I posted this eight years ago (!):
Nov 27, '09 by wordsmith, ADN, RN
I worked for a doctor-owned facility that was bought out by Davita. There were lots of processes and policies that Davita put in place. OMG...Everyone from Davita was really nice and helped us get this stuff going, but just getting used to it all, holy cow. Lots more paperwork, lots more computer work, way more emphasis on infection control (and we weren't slackers in that dept. before, believe me). They get crazy about measuring heparin down to a 10th of a cc. Our administrator is working 60 hours and is so stressed out, like that other person said, trying to get us what we need and still trying to be a mom, I think eventually she'll quit or go back to being a floor nurse. Overall, though, I think it would be the same for any large company. Benefits are good. Free uniforms, your choice. Pay equitable. Kept same staff. Patients were really anxious and blamed all the changes on Davita even though we kept telling them that many of them were on the new emphasis from Medicare. Whatever.
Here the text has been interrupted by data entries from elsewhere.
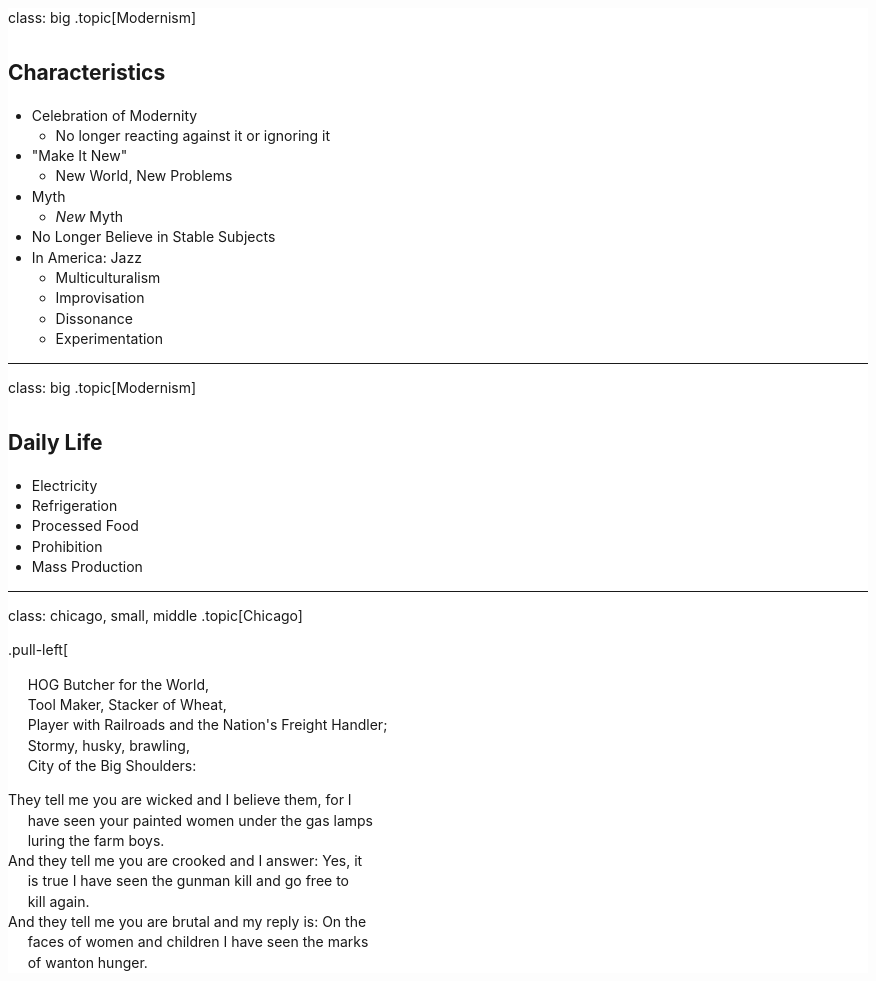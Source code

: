 class: big
.topic[Modernism]

## Characteristics

* Celebration of Modernity
	* No longer reacting against it or ignoring it
* "Make It New"
	* New World, New Problems
* Myth
	* _New_ Myth
* No Longer Believe in Stable Subjects
* In America: Jazz
	* Multiculturalism
	* Improvisation
	* Dissonance
	* Experimentation

---
class: big
.topic[Modernism]

## Daily Life

* Electricity
* Refrigeration
* Processed Food
* Prohibition
* Mass Production


---
class: chicago, small, middle
.topic[Chicago]

.pull-left[

&nbsp;&nbsp;&nbsp;&nbsp;&nbsp;HOG Butcher for the World,  
&nbsp;&nbsp;&nbsp;&nbsp;&nbsp;Tool Maker, Stacker of Wheat,  
&nbsp;&nbsp;&nbsp;&nbsp;&nbsp;Player with Railroads and the Nation's Freight Handler;  
&nbsp;&nbsp;&nbsp;&nbsp;&nbsp;Stormy, husky, brawling,  
&nbsp;&nbsp;&nbsp;&nbsp;&nbsp;City of the Big Shoulders:  

They tell me you are wicked and I believe them, for I  
&nbsp;&nbsp;&nbsp;&nbsp;&nbsp;have seen your painted women under the gas lamps  
&nbsp;&nbsp;&nbsp;&nbsp;&nbsp;luring the farm boys.  
And they tell me you are crooked and I answer: Yes, it  
&nbsp;&nbsp;&nbsp;&nbsp;&nbsp;is true I have seen the gunman kill and go free to  
&nbsp;&nbsp;&nbsp;&nbsp;&nbsp;kill again.  
And they tell me you are brutal and my reply is: On the  
&nbsp;&nbsp;&nbsp;&nbsp;&nbsp;faces of women and children I have seen the marks  
&nbsp;&nbsp;&nbsp;&nbsp;&nbsp;of wanton hunger.
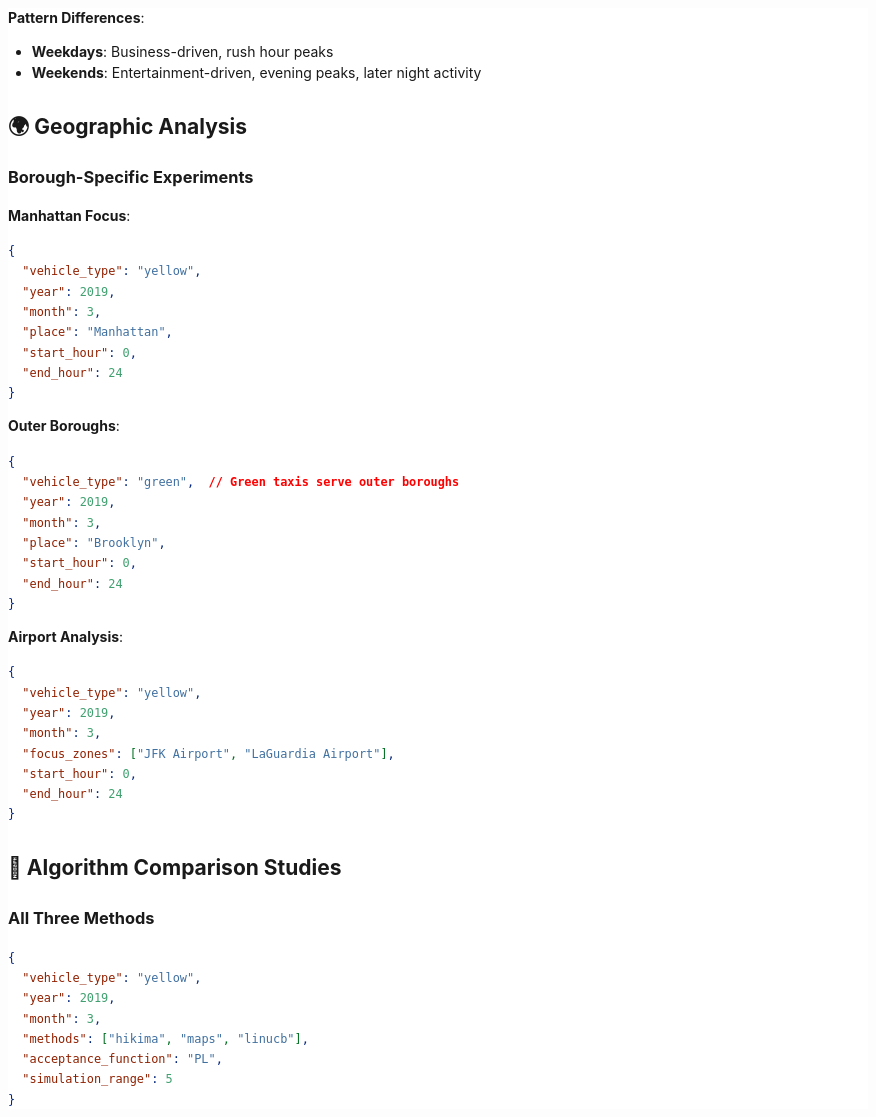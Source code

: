 **Pattern Differences**:
- **Weekdays**: Business-driven, rush hour peaks
- **Weekends**: Entertainment-driven, evening peaks, later night activity

## 🌍 **Geographic Analysis**

### **Borough-Specific Experiments**

**Manhattan Focus**:
```json
{
  "vehicle_type": "yellow",
  "year": 2019,
  "month": 3,
  "place": "Manhattan",
  "start_hour": 0,
  "end_hour": 24
}
```

**Outer Boroughs**:
```json
{
  "vehicle_type": "green",  // Green taxis serve outer boroughs
  "year": 2019,
  "month": 3,
  "place": "Brooklyn",
  "start_hour": 0,
  "end_hour": 24
}
```

**Airport Analysis**:
```json
{
  "vehicle_type": "yellow",
  "year": 2019,
  "month": 3,
  "focus_zones": ["JFK Airport", "LaGuardia Airport"],
  "start_hour": 0,
  "end_hour": 24
}
```

## 🔬 **Algorithm Comparison Studies**

### **All Three Methods**
```json
{
  "vehicle_type": "yellow",
  "year": 2019,
  "month": 3,
  "methods": ["hikima", "maps", "linucb"],
  "acceptance_function": "PL",
  "simulation_range": 5
}
```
And now, today, 12/8/17: Boy, did I learn a lot after that. I'd already been working in dialysis three years, and I worked for the two sister clinics five more years, with floating to three other clinics in the state as far as 225 miles away, which was a lot of fun. It's the same thing that other people talk about though--the assembly-line mentality the company has. Every clinic is different, with the tone set by the FA (facility administrator). If the FA isn't organized and interested in making the patient schedule flow well, the whole clinic is disrupted and unorganized. If positions go unfilled and staff are stretched to the breaking point, there's little the FA can do except encourage flagging spirits and tired bodies to keep going. I eventually left DaVita because there was no support for the nurses from the FA, who had been a PCT.
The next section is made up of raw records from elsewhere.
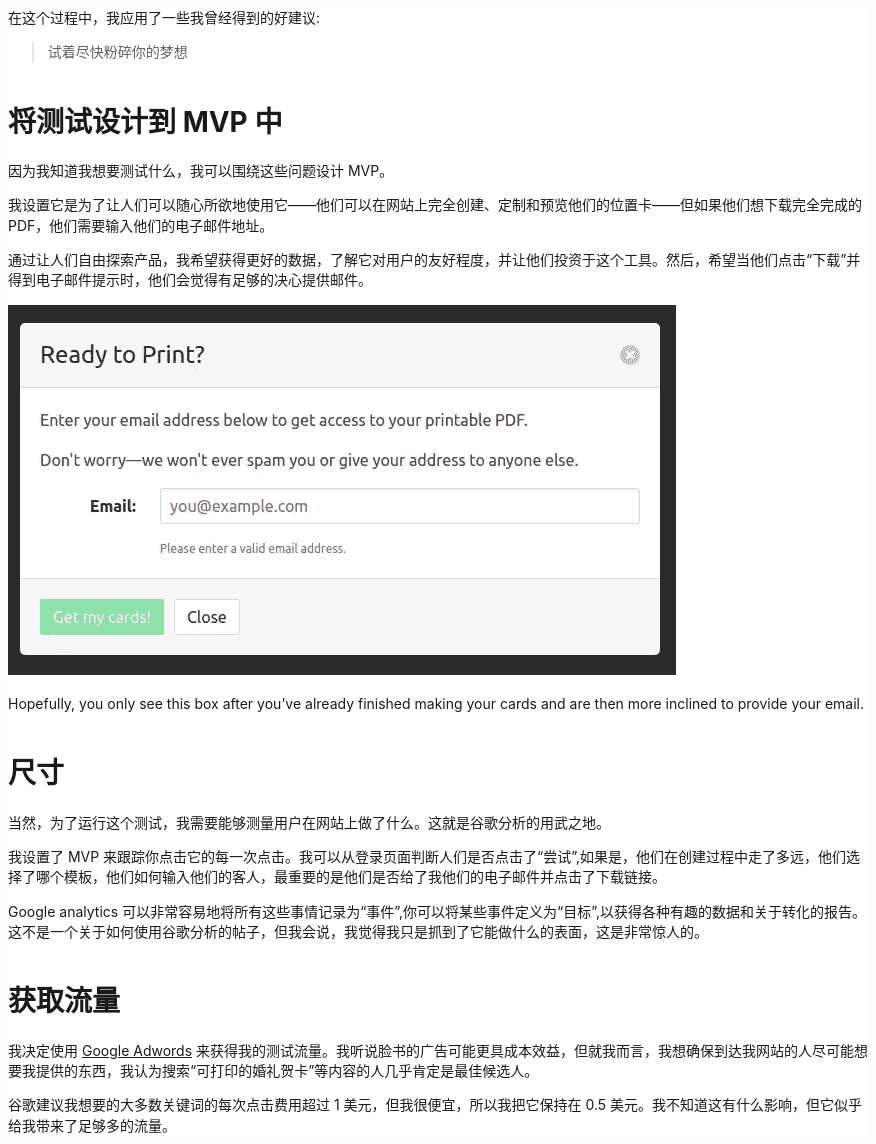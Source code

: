 在这个过程中，我应用了一些我曾经得到的好建议:

> 试着尽快粉碎你的梦想

# 将测试设计到 MVP 中

因为我知道我想要测试什么，我可以围绕这些问题设计 MVP。

我设置它是为了让人们可以随心所欲地使用它——他们可以在网站上完全创建、定制和预览他们的位置卡——但如果他们想下载完全完成的 PDF，他们需要输入他们的电子邮件地址。

通过让人们自由探索产品，我希望获得更好的数据，了解它对用户的友好程度，并让他们投资于这个工具。然后，希望当他们点击“下载”并得到电子邮件提示时，他们会觉得有足够的决心提供邮件。

![](img/6268a5990de2a4bf053fdb9839c27ae0.png)

Hopefully, you only see this box after you’ve already finished making your cards and are then more inclined to provide your email.

# 尺寸

当然，为了运行这个测试，我需要能够测量用户在网站上做了什么。这就是谷歌分析的用武之地。

我设置了 MVP 来跟踪你点击它的每一次点击。我可以从登录页面判断人们是否点击了“尝试”,如果是，他们在创建过程中走了多远，他们选择了哪个模板，他们如何输入他们的客人，最重要的是他们是否给了我他们的电子邮件并点击了下载链接。

Google analytics 可以非常容易地将所有这些事情记录为“事件”,你可以将某些事件定义为“目标”,以获得各种有趣的数据和关于转化的报告。这不是一个关于如何使用谷歌分析的帖子，但我会说，我觉得我只是抓到了它能做什么的表面，这是非常惊人的。

# 获取流量

我决定使用 [Google Adwords](https://adwords.google.com/) 来获得我的测试流量。我听说脸书的广告可能更具成本效益，但就我而言，我想确保到达我网站的人尽可能想要我提供的东西，我认为搜索“可打印的婚礼贺卡”等内容的人几乎肯定是最佳候选人。

谷歌建议我想要的大多数关键词的每次点击费用超过 1 美元，但我很便宜，所以我把它保持在 0.5 美元。我不知道这有什么影响，但它似乎给我带来了足够多的流量。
I moved over 200 miles away to take a job with Fresenius (much better $$) and immediately noticed a difference--their staffing was much better--they actually had someone who did labs and stocked supplies for their whole job! I worked on the floor for a bit and then worked in PD for a year until I got an amazing job out of dialysis entirely.
Dialysis is hard work and underappreciated by everyone who has never worked in dialysis. It's a life-sustaining service that gets short shrift from acute care nursing. We have similar problems that floor nurses have. We administer treatments, we give IV antibiotics (frequently in multiples), send patients to the ED when they bottom out (and we don't have a rapid response team, either), and care for fistulas and catheters. I challenge any floor nurse to create a buttonhole access in an established fistula. Just go for it. But, there's so much crap in dialysis, too, and I don't know why. We don't get paid what floor nurses do, and I suspect it's because of Medicare and Medicaid reimbursement rates. But most of the patients make it worth it. If you get into a good clinic with supportive coworkers and a good administrator, and you like the work, stay.